Question

Can you please modify the following relation ∈, that is, {(x, y) : x ∈ y ∧ x ∈ U ∧ y ∈ V} (where U is the universe), such that the domain is a set but the range is a proper class? Therefore, by modifying it the relation should still be a proper class as it originally is, I would just like to see how the domain can now be a set but the range a proper class.

Answer 1

To have a relation with the domain as a set and the range as a proper class, select V, the range, to be a proper class like the class of all sets, while limiting the domain to a specific set, like the natural numbers ℕ.

Step-by-step explanation:

To modify the relation ∈, which is defined as {(x, y) : x ∈ y ∧ x ∈ U ∧ y ∈ V} where U is the universe, such that the domain is a set but the range is a proper class, we can adjust the definition of V. We need to choose V such that it is not a set but a proper class, for example, the class of all sets.

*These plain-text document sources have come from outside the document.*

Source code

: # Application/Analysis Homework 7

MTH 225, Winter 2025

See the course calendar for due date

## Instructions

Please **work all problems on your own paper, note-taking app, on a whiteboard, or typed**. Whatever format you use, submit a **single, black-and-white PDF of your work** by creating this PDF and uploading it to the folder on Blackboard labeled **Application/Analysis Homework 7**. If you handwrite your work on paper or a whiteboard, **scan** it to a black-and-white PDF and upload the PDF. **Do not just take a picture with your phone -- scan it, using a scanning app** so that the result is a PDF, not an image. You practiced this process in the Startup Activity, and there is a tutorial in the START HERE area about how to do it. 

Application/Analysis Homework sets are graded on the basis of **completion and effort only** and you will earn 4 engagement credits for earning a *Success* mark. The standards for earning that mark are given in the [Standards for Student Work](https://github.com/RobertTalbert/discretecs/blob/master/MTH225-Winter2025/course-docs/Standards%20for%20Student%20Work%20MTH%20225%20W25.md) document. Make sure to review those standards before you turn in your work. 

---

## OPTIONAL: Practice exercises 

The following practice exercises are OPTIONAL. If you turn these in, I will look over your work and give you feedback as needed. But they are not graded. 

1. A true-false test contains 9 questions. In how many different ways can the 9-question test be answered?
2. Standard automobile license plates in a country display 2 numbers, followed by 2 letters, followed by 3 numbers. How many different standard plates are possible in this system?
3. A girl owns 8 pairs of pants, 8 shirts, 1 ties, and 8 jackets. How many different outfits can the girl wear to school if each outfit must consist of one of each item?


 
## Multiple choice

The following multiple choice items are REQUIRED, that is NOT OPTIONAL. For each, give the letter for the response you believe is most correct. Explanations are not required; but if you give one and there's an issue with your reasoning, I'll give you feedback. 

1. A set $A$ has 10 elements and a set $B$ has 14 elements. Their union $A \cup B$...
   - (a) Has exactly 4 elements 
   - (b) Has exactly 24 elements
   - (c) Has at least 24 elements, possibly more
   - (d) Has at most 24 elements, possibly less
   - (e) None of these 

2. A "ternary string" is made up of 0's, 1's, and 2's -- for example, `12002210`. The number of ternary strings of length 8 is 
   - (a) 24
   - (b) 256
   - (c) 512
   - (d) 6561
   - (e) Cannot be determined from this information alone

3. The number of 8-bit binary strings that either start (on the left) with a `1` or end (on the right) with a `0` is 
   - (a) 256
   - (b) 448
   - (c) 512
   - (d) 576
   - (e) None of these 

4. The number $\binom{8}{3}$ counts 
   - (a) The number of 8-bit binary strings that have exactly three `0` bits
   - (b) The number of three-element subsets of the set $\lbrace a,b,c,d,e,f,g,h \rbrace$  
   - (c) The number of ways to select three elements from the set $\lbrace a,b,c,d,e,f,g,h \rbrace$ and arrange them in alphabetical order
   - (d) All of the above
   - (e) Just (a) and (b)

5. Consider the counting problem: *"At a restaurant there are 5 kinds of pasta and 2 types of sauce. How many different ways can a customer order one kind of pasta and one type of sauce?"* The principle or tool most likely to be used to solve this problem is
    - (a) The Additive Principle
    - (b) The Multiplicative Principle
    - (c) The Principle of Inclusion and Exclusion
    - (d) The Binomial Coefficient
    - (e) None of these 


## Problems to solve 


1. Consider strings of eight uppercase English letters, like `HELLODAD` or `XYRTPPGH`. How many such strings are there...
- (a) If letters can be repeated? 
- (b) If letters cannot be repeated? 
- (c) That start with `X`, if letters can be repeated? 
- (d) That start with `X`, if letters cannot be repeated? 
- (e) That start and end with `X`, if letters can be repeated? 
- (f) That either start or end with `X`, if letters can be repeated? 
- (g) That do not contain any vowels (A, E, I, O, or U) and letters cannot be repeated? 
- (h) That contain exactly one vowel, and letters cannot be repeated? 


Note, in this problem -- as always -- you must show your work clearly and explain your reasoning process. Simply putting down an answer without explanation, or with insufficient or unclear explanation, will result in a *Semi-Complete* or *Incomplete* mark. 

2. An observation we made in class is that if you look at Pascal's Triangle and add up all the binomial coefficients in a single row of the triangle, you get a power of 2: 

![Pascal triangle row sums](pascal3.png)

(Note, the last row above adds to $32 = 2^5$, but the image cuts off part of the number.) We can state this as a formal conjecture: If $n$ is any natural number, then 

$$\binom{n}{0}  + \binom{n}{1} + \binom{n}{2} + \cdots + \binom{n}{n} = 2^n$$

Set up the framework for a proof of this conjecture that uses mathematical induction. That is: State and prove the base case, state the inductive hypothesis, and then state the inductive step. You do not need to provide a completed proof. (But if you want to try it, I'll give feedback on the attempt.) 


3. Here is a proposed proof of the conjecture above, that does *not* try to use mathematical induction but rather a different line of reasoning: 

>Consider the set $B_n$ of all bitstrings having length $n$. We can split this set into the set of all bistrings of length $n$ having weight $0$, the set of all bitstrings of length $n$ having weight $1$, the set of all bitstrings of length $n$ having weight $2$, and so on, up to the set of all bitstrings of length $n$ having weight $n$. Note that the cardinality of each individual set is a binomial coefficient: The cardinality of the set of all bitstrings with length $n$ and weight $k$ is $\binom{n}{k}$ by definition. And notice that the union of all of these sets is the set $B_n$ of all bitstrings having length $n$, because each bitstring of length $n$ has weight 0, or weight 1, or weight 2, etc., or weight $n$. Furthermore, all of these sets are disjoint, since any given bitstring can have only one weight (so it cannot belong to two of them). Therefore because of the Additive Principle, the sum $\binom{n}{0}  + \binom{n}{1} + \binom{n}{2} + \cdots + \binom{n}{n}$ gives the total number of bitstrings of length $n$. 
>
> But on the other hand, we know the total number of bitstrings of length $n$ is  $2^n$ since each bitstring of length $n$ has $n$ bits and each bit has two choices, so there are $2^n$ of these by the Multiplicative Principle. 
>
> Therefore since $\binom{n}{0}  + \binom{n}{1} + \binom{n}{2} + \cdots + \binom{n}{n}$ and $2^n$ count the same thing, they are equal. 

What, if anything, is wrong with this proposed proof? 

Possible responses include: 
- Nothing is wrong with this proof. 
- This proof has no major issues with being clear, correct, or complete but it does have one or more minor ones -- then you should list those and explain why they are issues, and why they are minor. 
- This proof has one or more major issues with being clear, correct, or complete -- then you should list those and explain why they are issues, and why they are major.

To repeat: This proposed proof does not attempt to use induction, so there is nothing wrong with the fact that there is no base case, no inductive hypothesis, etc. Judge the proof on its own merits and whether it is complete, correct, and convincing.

This would ensure that the range of our relation can include elements that are not part of any set (since a proper class contains elements that cannot be gathered into a single set). The domain, however, can be a specific set within U, such as the set of all natural numbers, ℕ. Our revised relation would thus be {(n, y) : n ∈ ℕ ∧ y ∈ V}, where the domain is the set of natural numbers ℕ (a set), and the range is V (a proper class).